This is one reason why a 16M recordsize (or anything above 4M) should probably be avoided. It’s still unclear if this poses an issue for modern versions of Linux and/or FreeBSD.
But I think why someone might see a diminishing return (or even degraded performance) with recordsizes above 4M is likely due to a simpler reason: parallel processing
As far as I understand with ZFS, computing hashes and (de)compression is a single-threaded per-block operation. However, ZFS can process multiple blocks in parallel, which essentially gives you the same performance benefits as outright multithreading.
Compare these scenarios.
Scenario A, 1M recordsize:
To read or write a 16 MiB file, you have 16 checksum operations. 

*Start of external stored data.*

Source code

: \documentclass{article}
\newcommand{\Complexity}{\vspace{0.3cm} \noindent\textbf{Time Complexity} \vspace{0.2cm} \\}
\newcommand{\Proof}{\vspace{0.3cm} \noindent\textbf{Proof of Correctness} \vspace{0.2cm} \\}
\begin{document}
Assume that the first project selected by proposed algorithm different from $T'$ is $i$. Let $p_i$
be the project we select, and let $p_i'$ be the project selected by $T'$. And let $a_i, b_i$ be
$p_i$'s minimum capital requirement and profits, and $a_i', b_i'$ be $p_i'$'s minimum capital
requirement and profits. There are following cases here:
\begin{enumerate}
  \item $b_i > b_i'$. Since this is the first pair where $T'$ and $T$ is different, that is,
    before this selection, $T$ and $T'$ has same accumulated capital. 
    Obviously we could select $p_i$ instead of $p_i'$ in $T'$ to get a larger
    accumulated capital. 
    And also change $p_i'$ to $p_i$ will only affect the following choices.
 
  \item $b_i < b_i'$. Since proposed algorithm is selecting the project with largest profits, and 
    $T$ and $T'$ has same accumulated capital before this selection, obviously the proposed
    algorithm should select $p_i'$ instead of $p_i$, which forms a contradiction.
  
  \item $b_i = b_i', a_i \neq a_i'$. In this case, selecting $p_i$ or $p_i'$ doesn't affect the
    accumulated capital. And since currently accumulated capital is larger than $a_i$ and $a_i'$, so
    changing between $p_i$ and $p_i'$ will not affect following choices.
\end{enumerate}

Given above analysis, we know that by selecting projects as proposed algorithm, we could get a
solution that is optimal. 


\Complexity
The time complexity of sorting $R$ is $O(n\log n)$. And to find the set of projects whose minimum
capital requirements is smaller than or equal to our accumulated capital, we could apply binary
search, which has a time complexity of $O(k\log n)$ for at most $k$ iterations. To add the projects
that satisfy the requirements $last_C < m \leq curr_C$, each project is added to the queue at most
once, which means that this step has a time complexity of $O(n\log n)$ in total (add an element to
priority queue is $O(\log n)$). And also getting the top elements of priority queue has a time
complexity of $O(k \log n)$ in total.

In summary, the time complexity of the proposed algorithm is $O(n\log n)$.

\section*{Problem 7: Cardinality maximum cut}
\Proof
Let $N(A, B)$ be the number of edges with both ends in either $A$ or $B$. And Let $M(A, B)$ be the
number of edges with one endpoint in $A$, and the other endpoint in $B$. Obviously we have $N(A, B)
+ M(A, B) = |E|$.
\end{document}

Scenario B, 2M recordsize:
To read or write a 16 MiB file, you have 8 checksum operations.
Scenario C, 4M recordsize:
To read or write a 16 MiB file, you have 4 checksum operations.
Scenario D, 16M recordsize:
To read or write a 16 MiB file, you have 1 checksum operation. 
The “sweet spot” for modern multi-core CPUs (and/or with “hyperthreading”) may indeed fall somewhere between a 1M and 4M recordsize, so that there are enough parallel operations, per processed file, to leverage the CPU more efficiently.
*The above would also apply to (de)compression and encryption.
If you have a 16 MiB file, it might sound “better” if it’s only comprised of a single 16 MiB block, and hence you set the recordsize to 16M. However, it’s likely better to have this split into 4 or 8 blocks, to leverage your CPU’s multi-core and hyperthreading features, in which it can process the checksums, compression, and/or encryption with better performance.
Someone like @HoneyBadger is going to jump in here and tell me how wrong I am. I can take it. I’m not insecure…